• _WHAT IS REQUIRED_:
Lines holding the word "denota" are the ones to copy from the data below.

• _EXTRACTED INFORMATION_:

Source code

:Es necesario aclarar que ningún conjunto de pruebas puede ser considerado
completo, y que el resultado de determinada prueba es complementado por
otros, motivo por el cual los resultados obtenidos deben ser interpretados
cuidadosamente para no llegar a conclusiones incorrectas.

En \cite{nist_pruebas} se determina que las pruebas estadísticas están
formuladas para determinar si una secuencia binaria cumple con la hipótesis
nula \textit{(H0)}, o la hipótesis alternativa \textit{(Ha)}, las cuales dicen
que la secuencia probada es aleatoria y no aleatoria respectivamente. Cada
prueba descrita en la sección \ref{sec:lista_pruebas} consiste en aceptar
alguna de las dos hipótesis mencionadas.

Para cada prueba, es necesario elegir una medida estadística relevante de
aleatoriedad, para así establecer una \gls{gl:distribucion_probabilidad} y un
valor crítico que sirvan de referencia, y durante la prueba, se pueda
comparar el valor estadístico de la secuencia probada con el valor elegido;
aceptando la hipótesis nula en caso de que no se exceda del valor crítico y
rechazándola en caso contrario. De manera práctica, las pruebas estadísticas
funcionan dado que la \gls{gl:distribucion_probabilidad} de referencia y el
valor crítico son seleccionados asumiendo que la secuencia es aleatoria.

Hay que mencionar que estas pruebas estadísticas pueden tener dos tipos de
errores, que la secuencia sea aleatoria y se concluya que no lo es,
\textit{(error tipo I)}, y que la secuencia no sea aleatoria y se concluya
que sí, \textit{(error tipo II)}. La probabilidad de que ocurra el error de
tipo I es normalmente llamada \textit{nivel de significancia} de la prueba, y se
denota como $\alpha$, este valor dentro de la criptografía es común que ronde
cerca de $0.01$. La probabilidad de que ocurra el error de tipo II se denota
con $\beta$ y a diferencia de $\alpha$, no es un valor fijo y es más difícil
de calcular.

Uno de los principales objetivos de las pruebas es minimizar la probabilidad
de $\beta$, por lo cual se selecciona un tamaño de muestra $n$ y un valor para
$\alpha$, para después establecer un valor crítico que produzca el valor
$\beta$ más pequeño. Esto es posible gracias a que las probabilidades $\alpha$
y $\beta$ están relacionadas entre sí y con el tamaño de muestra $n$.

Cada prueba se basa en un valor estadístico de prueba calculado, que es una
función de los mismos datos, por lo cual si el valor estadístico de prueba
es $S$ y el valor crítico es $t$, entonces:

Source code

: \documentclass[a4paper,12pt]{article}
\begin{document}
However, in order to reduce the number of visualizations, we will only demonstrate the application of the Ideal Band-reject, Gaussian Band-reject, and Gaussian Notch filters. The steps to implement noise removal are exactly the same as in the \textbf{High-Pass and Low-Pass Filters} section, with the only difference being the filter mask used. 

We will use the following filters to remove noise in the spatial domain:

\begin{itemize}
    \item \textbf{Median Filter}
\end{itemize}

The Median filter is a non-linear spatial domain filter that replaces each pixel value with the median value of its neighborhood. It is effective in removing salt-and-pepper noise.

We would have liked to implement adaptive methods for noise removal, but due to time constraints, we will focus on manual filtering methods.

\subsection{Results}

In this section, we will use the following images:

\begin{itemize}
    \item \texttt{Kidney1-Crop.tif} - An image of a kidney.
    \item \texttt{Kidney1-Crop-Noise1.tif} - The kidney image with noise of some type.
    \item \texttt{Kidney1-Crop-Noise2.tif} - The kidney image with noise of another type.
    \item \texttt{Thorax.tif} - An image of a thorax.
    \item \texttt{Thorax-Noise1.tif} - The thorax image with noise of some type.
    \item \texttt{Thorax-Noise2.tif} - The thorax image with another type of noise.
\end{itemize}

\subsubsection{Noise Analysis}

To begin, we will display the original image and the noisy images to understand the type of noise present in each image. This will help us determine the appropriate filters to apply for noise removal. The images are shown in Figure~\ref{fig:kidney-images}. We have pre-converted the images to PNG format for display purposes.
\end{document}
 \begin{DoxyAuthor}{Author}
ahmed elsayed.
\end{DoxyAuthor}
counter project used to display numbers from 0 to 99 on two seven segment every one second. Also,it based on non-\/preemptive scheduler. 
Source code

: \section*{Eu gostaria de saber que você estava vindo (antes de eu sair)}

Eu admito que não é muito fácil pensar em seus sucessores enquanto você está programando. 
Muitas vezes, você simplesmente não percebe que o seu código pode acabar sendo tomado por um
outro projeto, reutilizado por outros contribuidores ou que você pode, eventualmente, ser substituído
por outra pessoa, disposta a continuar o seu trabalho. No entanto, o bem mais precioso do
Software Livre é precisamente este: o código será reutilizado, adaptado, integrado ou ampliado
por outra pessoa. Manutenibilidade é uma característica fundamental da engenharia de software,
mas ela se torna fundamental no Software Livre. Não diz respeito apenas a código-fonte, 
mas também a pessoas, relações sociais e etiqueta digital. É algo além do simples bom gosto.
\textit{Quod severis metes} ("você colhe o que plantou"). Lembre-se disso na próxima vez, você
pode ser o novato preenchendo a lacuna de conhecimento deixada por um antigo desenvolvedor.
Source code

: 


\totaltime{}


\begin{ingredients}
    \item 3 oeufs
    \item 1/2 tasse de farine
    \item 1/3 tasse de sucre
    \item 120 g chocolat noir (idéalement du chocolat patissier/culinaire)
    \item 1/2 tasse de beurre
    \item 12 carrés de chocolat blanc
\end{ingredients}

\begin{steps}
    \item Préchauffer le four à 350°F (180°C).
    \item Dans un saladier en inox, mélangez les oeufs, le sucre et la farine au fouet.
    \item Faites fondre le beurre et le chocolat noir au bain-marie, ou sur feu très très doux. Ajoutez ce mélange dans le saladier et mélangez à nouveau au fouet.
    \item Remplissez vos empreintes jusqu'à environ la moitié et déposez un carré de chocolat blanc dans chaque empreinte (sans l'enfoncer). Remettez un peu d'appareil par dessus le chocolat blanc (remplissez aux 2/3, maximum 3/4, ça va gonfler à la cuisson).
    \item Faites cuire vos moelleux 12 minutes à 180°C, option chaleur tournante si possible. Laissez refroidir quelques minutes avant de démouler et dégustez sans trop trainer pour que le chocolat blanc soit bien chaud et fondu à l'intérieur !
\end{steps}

• _WRITTEN REPLY_:
denota como $\alpha$, este valor dentro de la criptografía es común que ronde
cerca de $0.01$. La probabilidad de que ocurra el error de tipo II se denota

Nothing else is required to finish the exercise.